Будучи аристократом в душе, я все же преклонялся перед этими именами и попросил показать каждого.

— О, да тут много знаменитых вояк, — сказал лейтенант Жерар. — Но есть и много молодых офицеров, надеющихся превзойти их впоследствии, — многозначительно прибавил он, нещадно теребя свои усы, — смотрите, там, направо, Ней!

Я увидел рыжего, коротко остриженного человека с резко, как у профессионального боксера, выдававшимся подбородком.

— Он известен под именем Рыжего Петра, а иногда в армии его зовут Рыжим Львом, — сказал гусар. — Его считают самым храбрым человеком в армии, хотя я знаю многих ничуть не менее храбрых, чем он. Однако надо отдать ему должное: он прекрасный полководец.

— А кто тот генерал рядом с ним? — спросил я. — И почему он держит голову несколько набок?

— Это генерал Ланн, а голову он слегка пригибает к левому плечу, потому что был контужен при осаде Сен-Жан д’Акр. Он гасконец, как и я, и боюсь, он дает повод обвинить моих соотечественников в болтливости и придирчивости. Э, да вы улыбаетесь?

— Нет-нет, вам показалось!

— А я готов был подумать, что мои слова вас рассмешили. Я уж было решил, вы и впрямь поверили, будто гасконцам присущи эти недостатки. Я считаю, что среди всех французов у нас, гасконцев, безусловно, самый мягкий и покладистый нрав. И я всегда готов защищать свое мнение с саблей в руке! Ланн очень ценный человек, хотя, конечно, не в меру вспыльчивый и горячий. Рядом с ним Ожеро.
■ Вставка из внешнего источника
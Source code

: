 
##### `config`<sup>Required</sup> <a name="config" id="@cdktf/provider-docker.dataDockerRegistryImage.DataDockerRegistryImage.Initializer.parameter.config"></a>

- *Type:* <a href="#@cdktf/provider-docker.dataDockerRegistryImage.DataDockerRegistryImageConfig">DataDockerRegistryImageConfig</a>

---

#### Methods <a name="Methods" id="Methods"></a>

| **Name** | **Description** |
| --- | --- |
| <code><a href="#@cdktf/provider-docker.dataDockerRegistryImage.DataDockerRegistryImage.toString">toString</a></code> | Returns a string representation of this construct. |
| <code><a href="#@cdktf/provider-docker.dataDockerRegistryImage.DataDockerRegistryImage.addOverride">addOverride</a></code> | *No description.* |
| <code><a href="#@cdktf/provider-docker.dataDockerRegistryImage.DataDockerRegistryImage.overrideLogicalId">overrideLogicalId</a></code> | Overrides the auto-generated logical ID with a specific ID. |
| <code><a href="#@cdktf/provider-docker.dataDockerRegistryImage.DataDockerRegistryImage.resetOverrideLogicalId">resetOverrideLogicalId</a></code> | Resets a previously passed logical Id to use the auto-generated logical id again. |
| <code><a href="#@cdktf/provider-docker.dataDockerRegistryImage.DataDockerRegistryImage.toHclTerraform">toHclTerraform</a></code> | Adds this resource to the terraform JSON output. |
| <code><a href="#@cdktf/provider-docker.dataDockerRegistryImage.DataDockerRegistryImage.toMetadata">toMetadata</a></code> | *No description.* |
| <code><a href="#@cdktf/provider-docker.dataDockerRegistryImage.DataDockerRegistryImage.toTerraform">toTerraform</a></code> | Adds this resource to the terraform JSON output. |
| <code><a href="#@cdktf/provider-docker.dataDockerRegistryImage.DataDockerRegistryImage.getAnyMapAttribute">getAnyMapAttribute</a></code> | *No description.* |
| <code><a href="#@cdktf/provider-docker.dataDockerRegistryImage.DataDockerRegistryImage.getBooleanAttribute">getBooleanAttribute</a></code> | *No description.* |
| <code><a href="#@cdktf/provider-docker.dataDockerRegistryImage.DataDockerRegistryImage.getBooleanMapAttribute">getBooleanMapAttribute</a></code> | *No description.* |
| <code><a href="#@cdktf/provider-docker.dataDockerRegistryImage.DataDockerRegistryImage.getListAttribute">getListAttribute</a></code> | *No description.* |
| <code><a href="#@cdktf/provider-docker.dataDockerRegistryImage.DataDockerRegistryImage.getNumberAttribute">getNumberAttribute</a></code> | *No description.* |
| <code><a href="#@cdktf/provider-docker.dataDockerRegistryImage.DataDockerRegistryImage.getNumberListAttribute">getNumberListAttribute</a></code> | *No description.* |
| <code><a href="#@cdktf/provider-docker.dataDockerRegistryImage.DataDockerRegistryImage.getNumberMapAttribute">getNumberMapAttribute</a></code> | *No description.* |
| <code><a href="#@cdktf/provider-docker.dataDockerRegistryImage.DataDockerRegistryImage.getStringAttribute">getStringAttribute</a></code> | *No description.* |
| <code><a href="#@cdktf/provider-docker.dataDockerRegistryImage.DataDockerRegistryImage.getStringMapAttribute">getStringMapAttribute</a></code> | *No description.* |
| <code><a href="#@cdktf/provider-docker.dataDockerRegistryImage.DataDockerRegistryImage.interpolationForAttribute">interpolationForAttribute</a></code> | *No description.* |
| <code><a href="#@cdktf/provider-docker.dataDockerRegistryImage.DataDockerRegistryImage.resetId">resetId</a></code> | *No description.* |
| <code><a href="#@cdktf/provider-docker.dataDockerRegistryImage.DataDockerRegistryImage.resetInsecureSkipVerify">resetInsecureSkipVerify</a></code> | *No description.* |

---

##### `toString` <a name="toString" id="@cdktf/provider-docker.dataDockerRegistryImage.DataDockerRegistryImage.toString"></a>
Я с любопытством посмотрел на героя Кастильоне, который принял на себя командование, когда Наполеон совершенно пал духом. Этот человек, смело можно сказать, выделился исключительно благодаря войне, он никогда не сумел бы сделать этого в мирное время, потому что, даже несмотря на мундир с золотыми украшениями, выглядел вульгарным, самодовольным солдафоном, каких тьма-тьмущая в любом лагере: длинноногий, с вытянутым козлиным лицом, с красным от пьянства носом. Он был старше остальных, но повышение пришло к нему слишком поздно, чтобы переменить его манеры: Ожеро всегда оставался прусским капралом в маршальской треуголке.
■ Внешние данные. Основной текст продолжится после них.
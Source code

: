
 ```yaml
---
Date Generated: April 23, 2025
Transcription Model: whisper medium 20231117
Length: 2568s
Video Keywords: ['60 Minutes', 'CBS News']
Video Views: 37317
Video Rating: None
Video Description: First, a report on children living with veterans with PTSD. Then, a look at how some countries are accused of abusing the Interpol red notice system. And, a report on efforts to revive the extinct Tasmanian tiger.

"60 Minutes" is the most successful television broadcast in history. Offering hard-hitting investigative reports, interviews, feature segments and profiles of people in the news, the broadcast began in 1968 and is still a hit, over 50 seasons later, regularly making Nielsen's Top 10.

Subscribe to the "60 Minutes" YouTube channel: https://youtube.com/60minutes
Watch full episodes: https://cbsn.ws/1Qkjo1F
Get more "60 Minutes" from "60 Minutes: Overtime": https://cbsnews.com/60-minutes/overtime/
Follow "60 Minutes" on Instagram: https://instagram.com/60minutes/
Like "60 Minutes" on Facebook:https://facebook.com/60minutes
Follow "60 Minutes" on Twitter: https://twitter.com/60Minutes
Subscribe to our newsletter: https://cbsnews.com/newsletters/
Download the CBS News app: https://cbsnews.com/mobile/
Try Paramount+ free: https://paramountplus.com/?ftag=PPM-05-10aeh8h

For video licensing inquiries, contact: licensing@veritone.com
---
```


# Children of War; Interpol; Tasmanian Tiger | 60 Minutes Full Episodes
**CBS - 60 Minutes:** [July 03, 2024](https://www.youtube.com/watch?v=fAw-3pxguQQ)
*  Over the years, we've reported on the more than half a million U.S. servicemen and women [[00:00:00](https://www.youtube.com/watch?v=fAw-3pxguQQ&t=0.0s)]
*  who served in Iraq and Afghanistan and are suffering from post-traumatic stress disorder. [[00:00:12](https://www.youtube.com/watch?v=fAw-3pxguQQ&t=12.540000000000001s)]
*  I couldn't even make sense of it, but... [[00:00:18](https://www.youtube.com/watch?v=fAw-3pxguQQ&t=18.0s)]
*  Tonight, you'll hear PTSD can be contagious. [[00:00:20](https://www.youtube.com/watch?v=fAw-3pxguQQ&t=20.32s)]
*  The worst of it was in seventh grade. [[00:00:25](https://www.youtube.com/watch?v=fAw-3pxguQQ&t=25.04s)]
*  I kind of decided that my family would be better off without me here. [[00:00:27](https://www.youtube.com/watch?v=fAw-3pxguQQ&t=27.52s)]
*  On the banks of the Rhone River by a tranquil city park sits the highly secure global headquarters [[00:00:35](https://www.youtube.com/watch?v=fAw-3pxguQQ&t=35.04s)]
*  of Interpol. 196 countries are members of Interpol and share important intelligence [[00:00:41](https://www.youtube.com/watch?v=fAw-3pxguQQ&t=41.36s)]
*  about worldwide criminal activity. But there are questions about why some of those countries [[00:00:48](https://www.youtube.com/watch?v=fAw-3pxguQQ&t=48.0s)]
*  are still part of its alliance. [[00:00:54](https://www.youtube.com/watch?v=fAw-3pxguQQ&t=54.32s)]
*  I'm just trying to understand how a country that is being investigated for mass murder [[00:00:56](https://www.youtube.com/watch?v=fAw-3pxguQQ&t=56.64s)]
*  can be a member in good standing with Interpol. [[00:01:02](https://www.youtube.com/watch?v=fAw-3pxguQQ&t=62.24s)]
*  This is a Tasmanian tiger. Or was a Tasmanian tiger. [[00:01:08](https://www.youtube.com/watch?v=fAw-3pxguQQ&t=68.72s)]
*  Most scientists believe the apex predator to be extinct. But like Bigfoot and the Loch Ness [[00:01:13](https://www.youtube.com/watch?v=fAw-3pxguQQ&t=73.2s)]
— Да, да, он весьма неказист, — сказал Жерар в ответ на мое замечание. — Ожеро — один из тех, про кого император выразился, что желал бы видеть их только во главе своих солдат, а не у себя в приемной. Он, Рапп и Лефевр с их огромными сапожищами, с громыхающими саблями, слишком топорны, чтобы украсить своим присутствием Тюильрийский дворец. К ним надо отнести и Ван Дамма, вон того смуглого, с неприятным лицом. Не повезет английской деревушке, куда он попадет на зимние квартиры! Ведь это он один раз так разволновался, что вышиб челюсть вестфальскому священнику, который не приготовил ему второй бутылки токайского.

— А вот это, я думаю, Мюрат?

— Да, Мюрат, с черными баками, с толстыми красными губами. С его лица еще не сошел египетский загар. Вот это человек! Если бы вы видели его во главе легкой кавалерии, с развевающимися на каске перьями, с обнаженной саблей, — уверяю вас, вы бы залюбовались! Я видел, как прусские гренадеры разбегались, едва его завидя! В Египте император удалил его от себя, потому что после Мюрата, этого лихого наездника и рубаки, арабы не хотели смотреть на маленького императора. По-моему, Лассаль — лучший кавалерист из всех, но ни за одним генералом люди не идут так охотно, как за Мюратом.

— А кто этот строгий, чопорный человек, опирающийся на восточную саблю?

— Так это Сульт! Самый упрямый человек на свете! Он вечно спорит с императором. Тот красавчик рядом с ним — Жюно, а около входа стоит Бернадотт.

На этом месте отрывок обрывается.